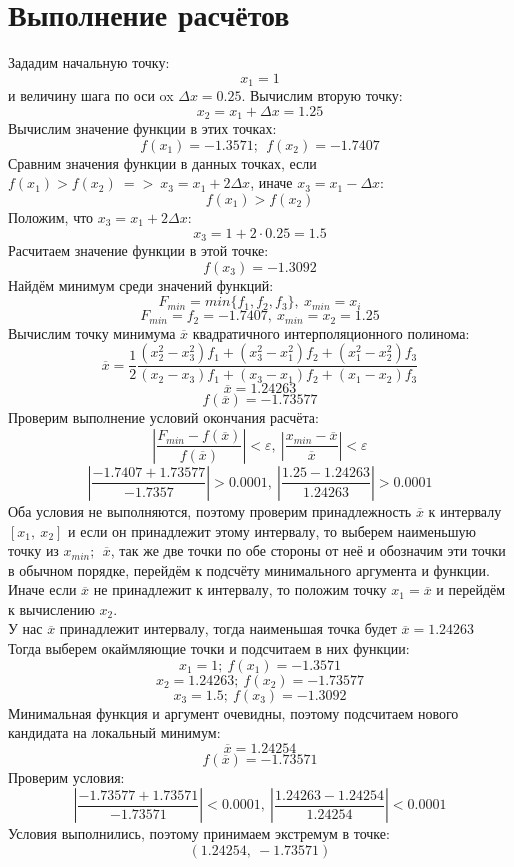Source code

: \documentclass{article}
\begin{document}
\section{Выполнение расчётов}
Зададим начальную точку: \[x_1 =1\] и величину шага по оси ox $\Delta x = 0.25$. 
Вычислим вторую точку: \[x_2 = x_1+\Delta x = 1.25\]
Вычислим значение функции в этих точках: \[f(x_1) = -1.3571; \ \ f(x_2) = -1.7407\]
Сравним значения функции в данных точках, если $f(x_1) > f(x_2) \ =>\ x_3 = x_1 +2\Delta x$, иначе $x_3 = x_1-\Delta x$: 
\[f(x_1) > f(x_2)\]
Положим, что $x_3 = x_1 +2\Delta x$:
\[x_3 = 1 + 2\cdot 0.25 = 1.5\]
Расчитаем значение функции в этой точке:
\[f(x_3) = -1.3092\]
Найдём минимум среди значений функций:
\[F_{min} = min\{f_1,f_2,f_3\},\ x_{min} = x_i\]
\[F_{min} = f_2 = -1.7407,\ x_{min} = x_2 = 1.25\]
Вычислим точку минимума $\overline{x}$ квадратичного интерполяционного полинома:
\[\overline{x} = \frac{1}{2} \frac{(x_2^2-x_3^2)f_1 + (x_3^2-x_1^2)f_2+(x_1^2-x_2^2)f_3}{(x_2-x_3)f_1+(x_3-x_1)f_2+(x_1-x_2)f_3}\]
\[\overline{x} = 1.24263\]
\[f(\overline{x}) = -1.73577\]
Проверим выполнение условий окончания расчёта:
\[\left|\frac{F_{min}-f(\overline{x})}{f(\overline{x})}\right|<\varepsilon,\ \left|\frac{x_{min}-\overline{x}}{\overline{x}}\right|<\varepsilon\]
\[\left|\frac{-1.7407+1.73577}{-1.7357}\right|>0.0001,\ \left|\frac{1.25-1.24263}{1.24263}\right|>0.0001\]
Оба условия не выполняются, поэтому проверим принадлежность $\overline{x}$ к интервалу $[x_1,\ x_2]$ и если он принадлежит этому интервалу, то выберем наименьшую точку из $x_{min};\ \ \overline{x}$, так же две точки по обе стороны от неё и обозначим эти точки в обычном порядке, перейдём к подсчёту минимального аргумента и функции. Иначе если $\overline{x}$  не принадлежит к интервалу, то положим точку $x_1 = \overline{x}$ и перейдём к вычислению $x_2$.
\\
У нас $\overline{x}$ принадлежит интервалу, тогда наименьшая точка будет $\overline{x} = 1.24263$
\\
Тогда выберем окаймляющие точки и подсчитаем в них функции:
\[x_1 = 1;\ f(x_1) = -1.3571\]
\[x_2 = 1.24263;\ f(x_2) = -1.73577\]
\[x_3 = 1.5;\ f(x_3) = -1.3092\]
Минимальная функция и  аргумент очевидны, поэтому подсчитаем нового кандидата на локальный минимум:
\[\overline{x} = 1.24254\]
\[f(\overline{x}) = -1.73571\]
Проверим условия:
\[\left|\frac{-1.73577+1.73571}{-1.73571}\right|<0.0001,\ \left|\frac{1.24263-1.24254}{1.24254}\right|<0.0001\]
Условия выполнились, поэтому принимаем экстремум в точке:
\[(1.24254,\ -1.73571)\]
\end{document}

-------

**Task statement**
Reproduce exactly the lines above from the line with "принадлежит интервалу, тогда" to the line with "f(x_2) = -1.73577\]", including both, and add nothing.

**Written answer**
У нас $\overline{x}$ принадлежит интервалу, тогда наименьшая точка будет $\overline{x} = 1.24263$
\\
Тогда выберем окаймляющие точки и подсчитаем в них функции:
\[x_1 = 1;\ f(x_1) = -1.3571\]
\[x_2 = 1.24263;\ f(x_2) = -1.73577\]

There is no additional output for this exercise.